2.) (PRO CHOICE) Men just want to control women’s bodies – This is historically true and is probably true in some partial and general sense even today but it’s not what drives the pro-life movement. If control over women was the driving motivation, then why are these ideologues only focused on pregnant women? Surely they would want to control women’s freedom of movement and dating and employment liberties and there is no indication that these possibilities have any popular support, while criminalizing abortion has 40-45% support across the United States. About half of pro-life people in this country are women as well. This isn’t a movement secretly motivated by sexual oppression-it’s mostly a religious one (the relationship between religion and sexual oppression isn’t negligible, but that’s not our topic). Pro-life people believe that fetuses are humans that deserve the protection of the state.

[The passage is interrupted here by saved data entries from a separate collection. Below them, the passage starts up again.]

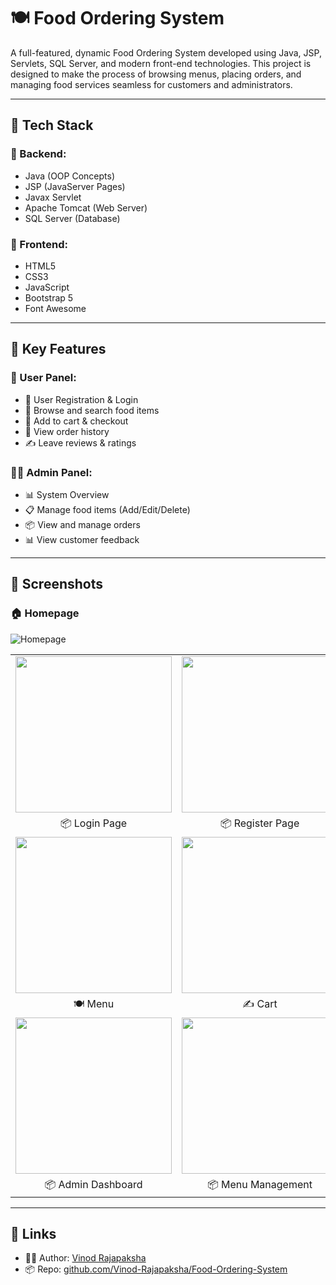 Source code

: # 🍽️ Food Ordering System

A full-featured, dynamic Food Ordering System developed using Java, JSP, Servlets, SQL Server, and modern front-end technologies. This project is designed to make the process of browsing menus, placing orders, and managing food services seamless for customers and administrators.

---

## 🚀 Tech Stack

### 🔧 Backend:
- Java (OOP Concepts)
- JSP (JavaServer Pages)
- Javax Servlet
- Apache Tomcat (Web Server)
- SQL Server (Database)

### 🎨 Frontend:
- HTML5
- CSS3
- JavaScript
- Bootstrap 5
- Font Awesome

---

## 📌 Key Features

### 👥 User Panel:
- 🔐 User Registration & Login
- 🍔 Browse and search food items
- 🛒 Add to cart & checkout
- 🧾 View order history
- ✍️ Leave reviews & ratings

### 🧑‍💼 Admin Panel:
- 📊 System Overview
- 📋 Manage food items (Add/Edit/Delete)
- 📦 View and manage orders
- 📊 View customer feedback

---

## 📸 Screenshots

### 🏠 Homepage
![Homepage](images/index.png)

<table>
  <tr>
    <td align="center"><img src="images/userlogin.png" style="height: 250px; width: auto; object-fit: contain; display: block; margin: auto;"></td>
    <td align="center"><img src="images/userregister.png" style="height: 250px; width: auto; object-fit: contain; display: block; margin: auto;"></td>
  </tr>
  <tr>
    <td align="center">📦 Login Page</td>
    <td align="center">📦 Register Page</td>
  </tr>
  <tr>
    <td align="center"><img src="images/menu.png" style="height: 250px; width: auto; object-fit: contain; display: block; margin: auto;"></td>
    <td align="center"><img src="images/cart.png" style="height: 250px; width: auto; object-fit: contain; display: block; margin: auto;"></td>
  </tr>
  <tr>
    <td align="center">🍽️ Menu</td>
    <td align="center">✍️ Cart</td>
  </tr>
    <tr>
    <td align="center"><img src="images/admindashboard.png" style="height: 250px; width: auto; object-fit: contain; display: block; margin: auto;"></td>
    <td align="center"><img src="images/menumanagement.png" style="height: 250px; width: auto; object-fit: contain; display: block; margin: auto;"></td>
  </tr>
  <tr>
    <td align="center">📦 Admin Dashboard</td>
    <td align="center">📦 Menu Management</td>
  </tr>
</table>

---

## 🔗 Links

- 👨‍💻 Author: [Vinod Rajapaksha](https://github.com/Vinod-Rajapaksha)
- 📦 Repo: [github.com/Vinod-Rajapaksha/Food-Ordering-System](https://github.com/Vinod-Rajapaksha/Food-Ordering-System)
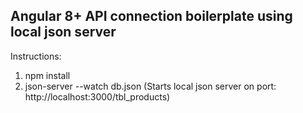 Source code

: ## Angular 8+ API connection boilerplate using local json server

Instructions:

1. npm install
2. json-server --watch db.json (Starts local json server on port: http://localhost:3000/tbl_products)

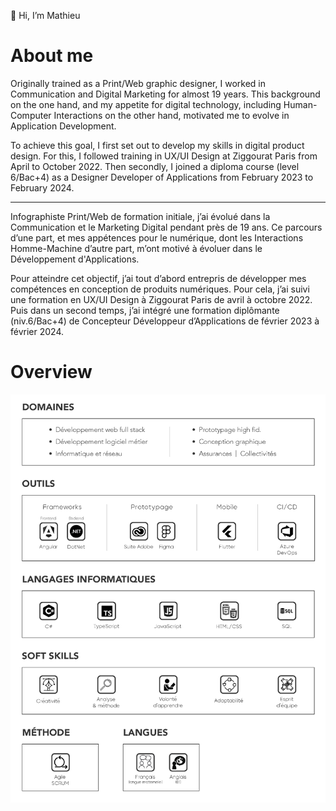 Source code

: 👋 Hi, I’m Mathieu

# **About me**

Originally trained as a Print/Web graphic designer, I worked in Communication and Digital Marketing for almost 19 years. 
This background on the one hand, and my appetite for digital technology, including Human-Computer Interactions on the other hand, 
motivated me to evolve in Application Development.

To achieve this goal, I first set out to develop my skills in digital product design. 
For this, I followed training in UX/UI Design at Ziggourat Paris from April to October 2022. 
Then secondly, I joined a diploma course (level 6/Bac+4) as a Designer Developer of Applications from February 2023 to February 2024.

---

Infographiste Print/Web de formation initiale, j’ai évolué dans la Communication et le Marketing Digital pendant près de 19 ans. 
Ce parcours d’une part, et mes appétences pour le numérique, dont les Interactions Homme-Machine d’autre part, 
m’ont motivé à évoluer dans le Développement d'Applications.

Pour atteindre cet objectif, j’ai tout d’abord entrepris de développer mes compétences en conception de produits numériques. 
Pour cela, j’ai suivi une formation en UX/UI Design à Ziggourat Paris de avril à octobre 2022. 
Puis dans un second temps, j’ai intégré une formation diplômante (niv.6/Bac+4) de Concepteur Développeur d’Applications 
de février 2023 à février 2024.


# **Overview**
![Overview skills Mathieu SIMONIN](OverviewMS.jpg)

If you believed that there should be no legal distinction between a fetus and a 2-month old infant, would you not also support the protection of the fetus? There is no sexism necessary to hold that view. Unfortunately, abortion restrictions are sexist in practice, because women are the only people who can become pregnant, while all pregnancies are caused by men. To say that the motivations for those restrictions are sexist is like saying that outlawing murder is sexist since men tend to be more aggressive and violent (in all times, places, and cultures) and will therefore be penalized at a massively disproportionate rate. If you believe that murder is anti-social then you support its criminalization. No sexism required.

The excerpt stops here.